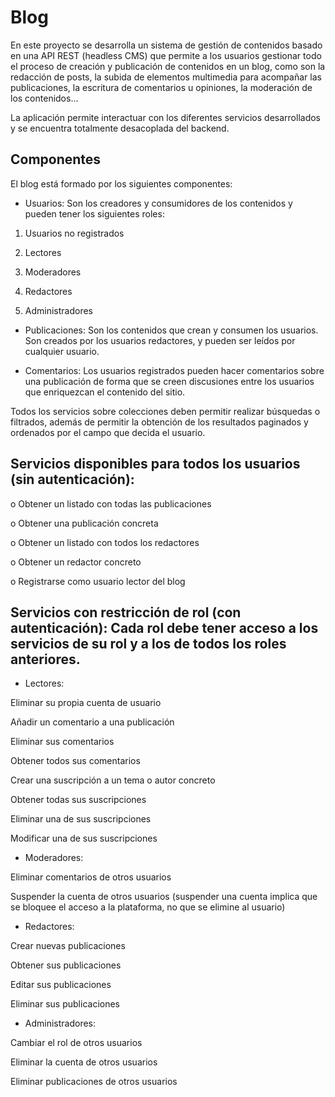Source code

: # Blog

En este proyecto se desarrolla un sistema de gestión de contenidos basado en una API REST (headless CMS) que permite a los usuarios gestionar todo el proceso de creación y publicación de contenidos en un blog, como son la redacción de posts, la subida de elementos multimedia para acompañar las publicaciones, la escritura de comentarios u opiniones, la moderación de los contenidos...

La aplicación permite interactuar con los diferentes servicios desarrollados y se encuentra totalmente desacoplada del backend. 

## Componentes

El blog está formado por los siguientes componentes:

* Usuarios: Son los creadores y consumidores de los contenidos y pueden tener los siguientes roles:

1. Usuarios no registrados

2. Lectores

3. Moderadores

4. Redactores

5. Administradores

* Publicaciones: Son los contenidos que crean y consumen los usuarios. Son creados por los usuarios redactores, y pueden ser leídos por cualquier usuario.

* Comentarios: Los usuarios registrados pueden hacer comentarios sobre una publicación de forma que se creen discusiones entre los usuarios que enriquezcan el contenido del sitio.

Todos los servicios sobre colecciones deben permitir realizar búsquedas o filtrados, además de permitir la obtención de los resultados paginados y ordenados por el campo que decida el usuario.



## Servicios disponibles para todos los usuarios (sin autenticación):

o Obtener un listado con todas las publicaciones

o Obtener una publicación concreta

o Obtener un listado con todos los redactores

o Obtener un redactor concreto

o Registrarse como usuario lector del blog



## Servicios con restricción de rol (con autenticación): Cada rol debe tener acceso a los servicios de su rol y a los de todos los roles anteriores.

* Lectores:

Eliminar su propia cuenta de usuario

Añadir un comentario a una publicación

Eliminar sus comentarios

Obtener todos sus comentarios

Crear una suscripción a un tema o autor concreto

Obtener todas sus suscripciones

Eliminar una de sus suscripciones

Modificar una de sus suscripciones

* Moderadores:

Eliminar comentarios de otros usuarios

Suspender la cuenta de otros usuarios (suspender una cuenta implica que se bloquee el acceso a la plataforma, no que se elimine al usuario)

* Redactores:

Crear nuevas publicaciones

Obtener sus publicaciones

Editar sus publicaciones

Eliminar sus publicaciones

* Administradores:

Cambiar el rol de otros usuarios

Eliminar la cuenta de otros usuarios

Eliminar publicaciones de otros usuarios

• • • •

YOUR GOAL:
Copy, from the lines above, each one that holds "contenidos".

RESPONSE AREA:
En este proyecto se desarrolla un sistema de gestión de contenidos basado en una API REST (headless CMS) que permite a los usuarios gestionar todo el proceso de creación y publicación de contenidos en un blog, como son la redacción de posts, la subida de elementos multimedia para acompañar las publicaciones, la escritura de comentarios u opiniones, la moderación de los contenidos...
* Usuarios: Son los creadores y consumidores de los contenidos y pueden tener los siguientes roles:
* Publicaciones: Son los contenidos que crean y consumen los usuarios. Son creados por los usuarios redactores, y pueden ser leídos por cualquier usuario.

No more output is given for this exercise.